Exercise instructions :: Search the records below for "capitolato d'appalto C2.". Return that line and all remaining lines exactly.

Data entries
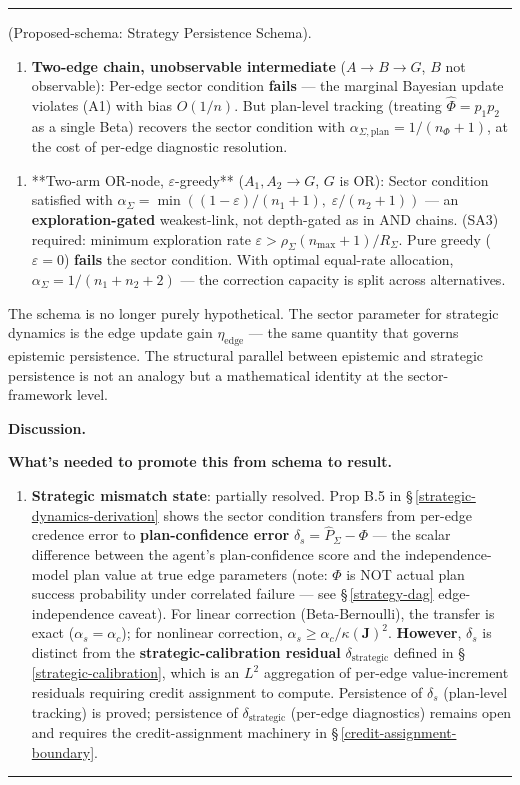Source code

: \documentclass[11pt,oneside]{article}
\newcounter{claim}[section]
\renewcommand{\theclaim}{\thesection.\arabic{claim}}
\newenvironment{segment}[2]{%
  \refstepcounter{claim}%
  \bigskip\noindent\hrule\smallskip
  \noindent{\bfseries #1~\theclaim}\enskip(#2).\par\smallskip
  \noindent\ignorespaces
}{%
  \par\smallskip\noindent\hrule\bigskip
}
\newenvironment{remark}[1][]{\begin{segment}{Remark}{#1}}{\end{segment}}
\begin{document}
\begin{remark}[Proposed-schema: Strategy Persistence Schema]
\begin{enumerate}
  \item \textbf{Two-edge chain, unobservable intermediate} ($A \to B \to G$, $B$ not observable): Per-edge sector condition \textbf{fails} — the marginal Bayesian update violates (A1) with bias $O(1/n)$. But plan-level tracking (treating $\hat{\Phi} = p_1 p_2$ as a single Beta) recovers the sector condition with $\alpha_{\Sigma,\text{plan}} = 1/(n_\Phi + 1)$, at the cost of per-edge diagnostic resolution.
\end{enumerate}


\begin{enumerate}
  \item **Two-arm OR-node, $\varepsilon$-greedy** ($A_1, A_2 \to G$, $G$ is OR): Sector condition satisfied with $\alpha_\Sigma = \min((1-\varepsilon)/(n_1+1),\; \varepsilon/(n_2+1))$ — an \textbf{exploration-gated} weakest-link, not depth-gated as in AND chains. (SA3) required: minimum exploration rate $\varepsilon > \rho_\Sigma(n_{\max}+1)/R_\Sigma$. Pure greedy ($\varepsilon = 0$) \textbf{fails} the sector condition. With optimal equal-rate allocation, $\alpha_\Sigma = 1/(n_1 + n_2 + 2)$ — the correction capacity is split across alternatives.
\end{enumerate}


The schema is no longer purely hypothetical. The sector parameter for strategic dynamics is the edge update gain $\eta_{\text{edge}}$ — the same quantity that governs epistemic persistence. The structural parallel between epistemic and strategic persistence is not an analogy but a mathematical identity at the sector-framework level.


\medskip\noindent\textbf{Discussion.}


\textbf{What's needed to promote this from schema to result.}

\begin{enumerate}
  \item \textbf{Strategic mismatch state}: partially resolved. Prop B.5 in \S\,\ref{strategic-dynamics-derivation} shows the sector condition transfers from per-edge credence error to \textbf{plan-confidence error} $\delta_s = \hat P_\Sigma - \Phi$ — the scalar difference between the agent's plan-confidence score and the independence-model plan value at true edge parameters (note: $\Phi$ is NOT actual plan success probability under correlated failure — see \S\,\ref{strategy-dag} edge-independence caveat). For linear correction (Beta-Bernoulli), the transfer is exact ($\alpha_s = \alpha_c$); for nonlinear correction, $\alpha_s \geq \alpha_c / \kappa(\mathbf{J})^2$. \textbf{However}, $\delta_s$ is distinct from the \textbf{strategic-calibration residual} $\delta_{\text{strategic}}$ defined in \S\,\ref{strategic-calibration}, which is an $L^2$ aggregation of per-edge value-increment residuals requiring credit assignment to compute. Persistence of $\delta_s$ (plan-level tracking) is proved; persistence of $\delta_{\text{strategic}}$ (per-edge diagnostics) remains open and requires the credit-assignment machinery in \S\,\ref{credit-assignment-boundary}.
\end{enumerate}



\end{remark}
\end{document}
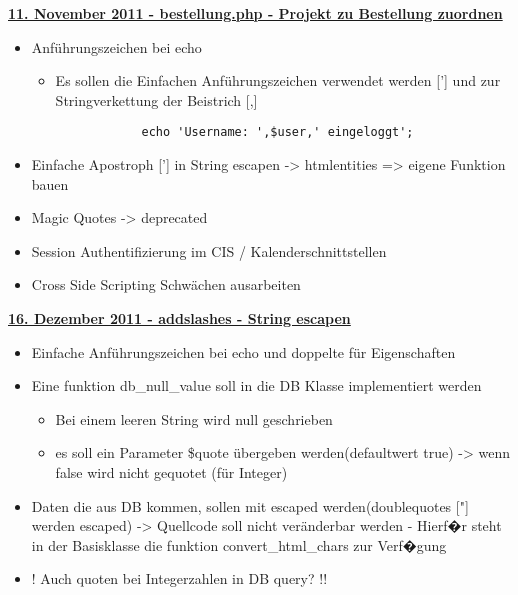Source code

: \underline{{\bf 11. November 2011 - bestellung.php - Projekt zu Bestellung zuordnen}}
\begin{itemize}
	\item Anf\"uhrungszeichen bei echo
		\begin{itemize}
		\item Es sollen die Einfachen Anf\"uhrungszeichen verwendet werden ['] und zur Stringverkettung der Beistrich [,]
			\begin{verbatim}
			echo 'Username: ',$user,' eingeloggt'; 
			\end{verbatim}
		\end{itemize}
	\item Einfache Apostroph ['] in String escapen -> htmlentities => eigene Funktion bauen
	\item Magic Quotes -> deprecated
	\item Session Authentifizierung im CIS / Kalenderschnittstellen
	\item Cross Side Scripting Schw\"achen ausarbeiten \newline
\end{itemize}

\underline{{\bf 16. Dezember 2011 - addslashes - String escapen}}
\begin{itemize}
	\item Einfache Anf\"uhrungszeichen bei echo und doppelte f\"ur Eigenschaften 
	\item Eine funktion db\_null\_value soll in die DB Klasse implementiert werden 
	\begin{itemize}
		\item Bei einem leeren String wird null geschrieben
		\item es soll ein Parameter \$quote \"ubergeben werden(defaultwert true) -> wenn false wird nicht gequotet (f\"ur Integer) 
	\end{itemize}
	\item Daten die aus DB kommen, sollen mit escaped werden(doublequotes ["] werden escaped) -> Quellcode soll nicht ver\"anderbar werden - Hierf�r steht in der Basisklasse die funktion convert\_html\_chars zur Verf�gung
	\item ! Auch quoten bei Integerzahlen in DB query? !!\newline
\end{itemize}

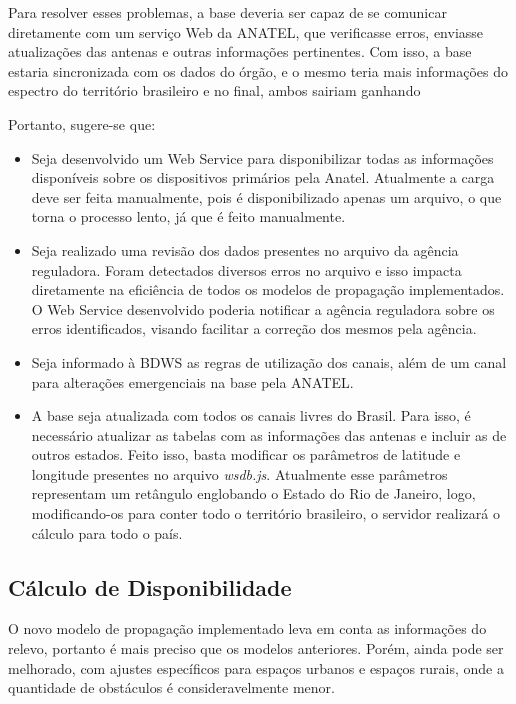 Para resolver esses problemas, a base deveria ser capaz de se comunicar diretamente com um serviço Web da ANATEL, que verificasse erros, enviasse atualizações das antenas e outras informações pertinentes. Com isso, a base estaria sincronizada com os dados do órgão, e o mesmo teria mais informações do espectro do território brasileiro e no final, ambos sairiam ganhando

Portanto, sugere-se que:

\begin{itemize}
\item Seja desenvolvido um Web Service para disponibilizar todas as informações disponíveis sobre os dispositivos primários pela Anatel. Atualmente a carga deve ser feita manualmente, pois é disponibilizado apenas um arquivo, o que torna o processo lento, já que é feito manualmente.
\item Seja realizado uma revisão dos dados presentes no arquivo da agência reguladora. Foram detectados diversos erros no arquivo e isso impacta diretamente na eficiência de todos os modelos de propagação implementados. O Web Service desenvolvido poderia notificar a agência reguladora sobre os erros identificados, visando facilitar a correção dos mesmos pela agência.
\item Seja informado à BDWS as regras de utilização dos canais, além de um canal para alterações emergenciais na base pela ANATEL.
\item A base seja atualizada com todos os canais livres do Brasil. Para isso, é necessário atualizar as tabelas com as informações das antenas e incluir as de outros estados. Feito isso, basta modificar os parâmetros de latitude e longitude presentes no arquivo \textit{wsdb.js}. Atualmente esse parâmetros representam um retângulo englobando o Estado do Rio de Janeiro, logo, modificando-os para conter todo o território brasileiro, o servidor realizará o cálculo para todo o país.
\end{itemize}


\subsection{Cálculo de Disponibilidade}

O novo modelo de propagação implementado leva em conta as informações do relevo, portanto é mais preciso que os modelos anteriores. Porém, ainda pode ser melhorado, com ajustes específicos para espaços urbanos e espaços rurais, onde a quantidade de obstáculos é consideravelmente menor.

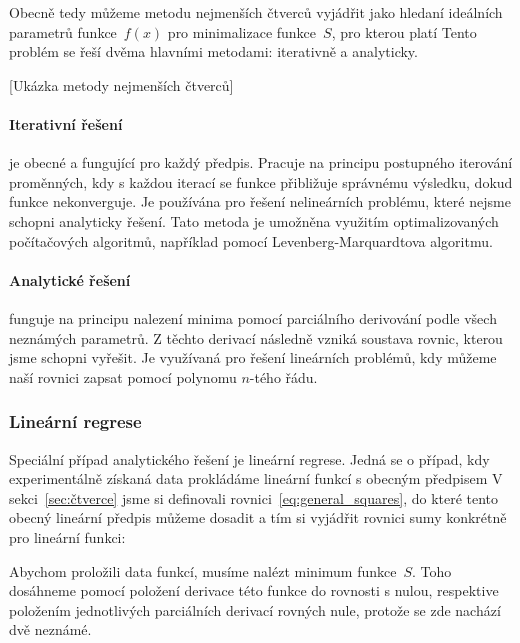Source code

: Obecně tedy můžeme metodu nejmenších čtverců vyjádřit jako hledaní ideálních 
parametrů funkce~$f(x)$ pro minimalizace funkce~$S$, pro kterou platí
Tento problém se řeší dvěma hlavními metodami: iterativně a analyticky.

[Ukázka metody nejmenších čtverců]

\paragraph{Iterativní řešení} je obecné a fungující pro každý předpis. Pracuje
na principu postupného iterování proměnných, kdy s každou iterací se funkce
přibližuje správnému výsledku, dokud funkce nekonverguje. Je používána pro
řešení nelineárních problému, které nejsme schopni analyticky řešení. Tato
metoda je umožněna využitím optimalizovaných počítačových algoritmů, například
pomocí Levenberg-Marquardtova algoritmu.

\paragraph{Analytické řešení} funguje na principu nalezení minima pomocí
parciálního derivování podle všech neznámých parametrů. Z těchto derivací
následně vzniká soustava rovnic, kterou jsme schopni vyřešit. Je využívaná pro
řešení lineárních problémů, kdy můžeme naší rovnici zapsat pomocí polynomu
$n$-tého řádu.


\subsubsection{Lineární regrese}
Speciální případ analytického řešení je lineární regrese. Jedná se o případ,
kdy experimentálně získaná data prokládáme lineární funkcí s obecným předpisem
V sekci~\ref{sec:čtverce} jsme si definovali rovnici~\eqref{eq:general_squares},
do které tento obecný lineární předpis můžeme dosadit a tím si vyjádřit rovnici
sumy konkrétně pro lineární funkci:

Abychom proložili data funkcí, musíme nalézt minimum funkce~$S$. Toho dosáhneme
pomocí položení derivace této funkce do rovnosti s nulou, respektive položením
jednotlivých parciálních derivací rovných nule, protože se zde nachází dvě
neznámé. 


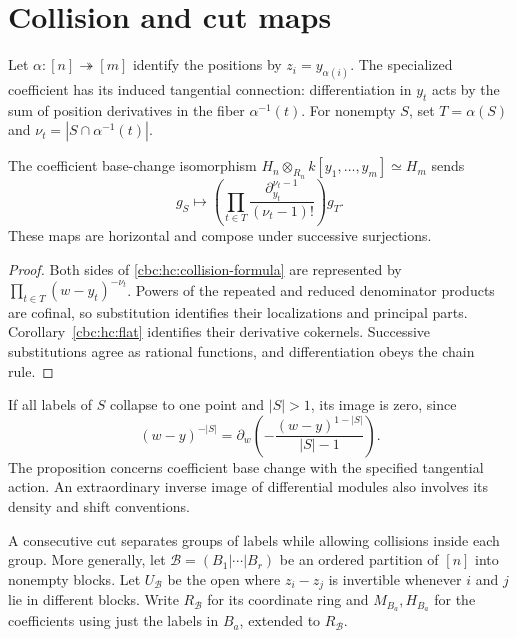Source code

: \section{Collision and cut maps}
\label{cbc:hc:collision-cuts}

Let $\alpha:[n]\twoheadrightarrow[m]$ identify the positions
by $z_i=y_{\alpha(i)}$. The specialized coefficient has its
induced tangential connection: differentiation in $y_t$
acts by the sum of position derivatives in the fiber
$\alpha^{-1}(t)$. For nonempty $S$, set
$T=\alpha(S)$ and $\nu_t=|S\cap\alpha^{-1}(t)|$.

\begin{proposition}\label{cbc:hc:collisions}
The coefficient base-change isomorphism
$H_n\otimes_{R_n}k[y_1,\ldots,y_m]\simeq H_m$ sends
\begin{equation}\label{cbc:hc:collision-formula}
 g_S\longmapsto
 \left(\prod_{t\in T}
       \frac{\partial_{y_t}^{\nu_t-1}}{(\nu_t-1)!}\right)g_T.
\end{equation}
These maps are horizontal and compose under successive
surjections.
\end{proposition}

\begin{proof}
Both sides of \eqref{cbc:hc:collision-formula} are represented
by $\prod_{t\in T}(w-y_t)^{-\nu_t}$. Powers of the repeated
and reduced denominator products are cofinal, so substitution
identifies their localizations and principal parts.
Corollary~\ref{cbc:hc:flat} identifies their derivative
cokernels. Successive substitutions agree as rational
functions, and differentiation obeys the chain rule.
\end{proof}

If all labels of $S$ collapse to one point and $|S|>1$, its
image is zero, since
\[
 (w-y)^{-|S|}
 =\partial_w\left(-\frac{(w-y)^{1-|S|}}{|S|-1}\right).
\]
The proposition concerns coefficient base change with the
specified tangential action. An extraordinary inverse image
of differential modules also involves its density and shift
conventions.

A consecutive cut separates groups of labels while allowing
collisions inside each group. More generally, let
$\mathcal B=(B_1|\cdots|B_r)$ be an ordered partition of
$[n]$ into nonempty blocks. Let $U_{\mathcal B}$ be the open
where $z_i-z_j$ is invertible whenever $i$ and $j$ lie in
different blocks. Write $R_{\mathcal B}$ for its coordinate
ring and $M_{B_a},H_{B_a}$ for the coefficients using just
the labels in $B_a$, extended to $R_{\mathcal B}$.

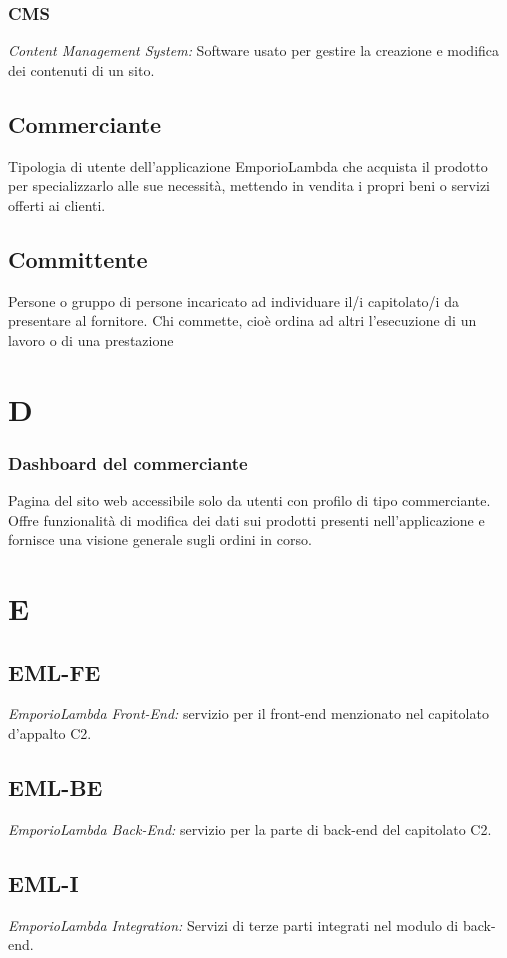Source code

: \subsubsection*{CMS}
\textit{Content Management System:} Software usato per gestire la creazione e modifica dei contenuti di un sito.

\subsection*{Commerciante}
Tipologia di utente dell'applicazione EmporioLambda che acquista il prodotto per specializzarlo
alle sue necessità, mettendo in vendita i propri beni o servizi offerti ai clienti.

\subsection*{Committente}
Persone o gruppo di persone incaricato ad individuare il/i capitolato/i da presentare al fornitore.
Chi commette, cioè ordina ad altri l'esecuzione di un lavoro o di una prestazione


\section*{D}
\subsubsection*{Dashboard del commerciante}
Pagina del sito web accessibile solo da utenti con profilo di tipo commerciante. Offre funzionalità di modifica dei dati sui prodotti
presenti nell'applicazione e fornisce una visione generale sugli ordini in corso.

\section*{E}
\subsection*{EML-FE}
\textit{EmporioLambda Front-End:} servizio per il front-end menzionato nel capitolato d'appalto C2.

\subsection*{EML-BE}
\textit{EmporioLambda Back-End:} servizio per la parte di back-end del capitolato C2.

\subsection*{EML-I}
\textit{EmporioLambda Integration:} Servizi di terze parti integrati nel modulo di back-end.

Expected output ::
\textit{EmporioLambda Front-End:} servizio per il front-end menzionato nel capitolato d'appalto C2.

\subsection*{EML-BE}
\textit{EmporioLambda Back-End:} servizio per la parte di back-end del capitolato C2.

\subsection*{EML-I}
\textit{EmporioLambda Integration:} Servizi di terze parti integrati nel modulo di back-end.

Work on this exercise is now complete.